E-mail: dcapodaca@yahoo.com

 

Received: 28 March 2018 /Accepted: 28 May 2018 /Published: 31 May 2018

Digital Sensors and Sensor Sysstems

 

Abstract: The efficiency of the molecular imprinting technology to detect a specific target analyte rests on the success of the optimization techniques employed prior to fabrication/polymerization. In this work, the influence of the nature and amount of crosslinker as well as the template-monomer ratio on the fluorescence intensity of two fluorescent polymers, 7-hydroxy-4-methylcoumarin acrylate (HMC) and 2,6-bis- acrylamidopyridine (BAP) were investigated. Target analytes were 1,4-dinitrotoluene (DNT, precursor in the preparation of TNT) and trinitrotoluene (TNT) and ricinine, an analogue of ricin.
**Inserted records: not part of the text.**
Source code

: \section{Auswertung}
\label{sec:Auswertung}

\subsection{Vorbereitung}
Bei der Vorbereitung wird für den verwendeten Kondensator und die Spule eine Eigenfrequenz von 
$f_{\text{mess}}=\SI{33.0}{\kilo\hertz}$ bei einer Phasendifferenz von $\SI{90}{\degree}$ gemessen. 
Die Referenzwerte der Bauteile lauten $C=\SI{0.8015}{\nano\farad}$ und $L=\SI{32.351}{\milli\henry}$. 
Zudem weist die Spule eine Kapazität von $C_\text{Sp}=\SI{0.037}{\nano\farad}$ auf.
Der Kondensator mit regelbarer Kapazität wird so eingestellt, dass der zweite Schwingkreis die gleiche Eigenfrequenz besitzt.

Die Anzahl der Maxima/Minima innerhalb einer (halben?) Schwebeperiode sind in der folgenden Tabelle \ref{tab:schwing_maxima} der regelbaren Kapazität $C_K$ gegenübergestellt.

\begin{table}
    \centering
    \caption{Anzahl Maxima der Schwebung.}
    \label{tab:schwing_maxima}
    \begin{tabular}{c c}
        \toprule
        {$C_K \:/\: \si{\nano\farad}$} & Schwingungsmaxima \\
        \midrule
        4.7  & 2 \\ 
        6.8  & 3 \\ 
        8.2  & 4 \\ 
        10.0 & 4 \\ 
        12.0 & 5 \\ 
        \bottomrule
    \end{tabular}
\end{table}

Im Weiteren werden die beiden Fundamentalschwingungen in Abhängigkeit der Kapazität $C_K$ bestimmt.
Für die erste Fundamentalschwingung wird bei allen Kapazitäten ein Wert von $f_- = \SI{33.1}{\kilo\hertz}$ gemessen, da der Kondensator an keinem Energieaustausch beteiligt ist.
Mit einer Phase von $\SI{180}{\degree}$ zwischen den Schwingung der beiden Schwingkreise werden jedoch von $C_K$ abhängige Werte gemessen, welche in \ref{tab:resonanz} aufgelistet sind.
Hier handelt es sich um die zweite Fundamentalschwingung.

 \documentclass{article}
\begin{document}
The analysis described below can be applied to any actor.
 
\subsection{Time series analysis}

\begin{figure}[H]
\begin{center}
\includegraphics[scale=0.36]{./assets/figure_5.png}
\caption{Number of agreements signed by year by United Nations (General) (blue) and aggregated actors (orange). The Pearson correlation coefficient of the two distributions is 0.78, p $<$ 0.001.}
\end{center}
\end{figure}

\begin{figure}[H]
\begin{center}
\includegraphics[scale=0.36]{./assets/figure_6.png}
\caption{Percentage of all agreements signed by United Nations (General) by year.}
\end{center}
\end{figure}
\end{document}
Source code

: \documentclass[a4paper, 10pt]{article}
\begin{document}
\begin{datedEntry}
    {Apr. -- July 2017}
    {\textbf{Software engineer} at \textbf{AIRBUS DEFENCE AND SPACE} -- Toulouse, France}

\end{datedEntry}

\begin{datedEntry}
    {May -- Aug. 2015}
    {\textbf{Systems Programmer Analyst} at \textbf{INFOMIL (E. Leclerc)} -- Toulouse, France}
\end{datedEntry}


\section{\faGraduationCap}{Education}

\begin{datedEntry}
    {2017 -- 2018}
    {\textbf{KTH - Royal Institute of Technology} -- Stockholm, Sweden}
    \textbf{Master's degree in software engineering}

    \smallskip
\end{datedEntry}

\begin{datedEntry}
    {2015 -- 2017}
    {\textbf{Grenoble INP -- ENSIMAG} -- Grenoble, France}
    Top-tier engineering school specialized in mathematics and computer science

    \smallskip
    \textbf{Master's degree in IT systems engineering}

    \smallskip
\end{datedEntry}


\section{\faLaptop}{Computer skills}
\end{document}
Ethylene glycol dimethacrylate (EGDMA), trimethylolpropane trimethacrylate (TRIM) and divinyl benzene (DV55), were used as crosslinkers. It was observed that both ricinine and TNT tend to quench the fluorescence emission of HMC monomer, which is deemed useful as a mode of signal transduction to indicate the binding of these templates with the MIP sensor. Further characterization showed that HMC-based MIP prepared using DV55 as crosslinker gave the most pronounced quenching effect. On the other hand, MIP prepared using EGDMA as cross linker, was found to fluoresce strongly, with the following order of relative intensities: EGDMA >TRIM >DV55. Meanwhile, in contrast with the observations in HMC-MIP, there was an enhancement on the fluorescent signal generated by BAP-MIP in the presence of template molecules. In addition, changing the molar ratio of EGDMA in MIP and NIP prepared from BAP functional monomer also could influence the fluorescence intensities. Results suggest that both MIP and NIP prepared using a molar ratio of 1:4:10 (DNT:BAP:EGDMA) generated the highest fluorescence intensity as compared to samples with ratio 1:4:20 and 1:4:30 (DNT:BAP:EGDMA).

 

Keywords: Fluorescence, Molecularly imprinted polymer, Warfare agents, Sensor, Quenching.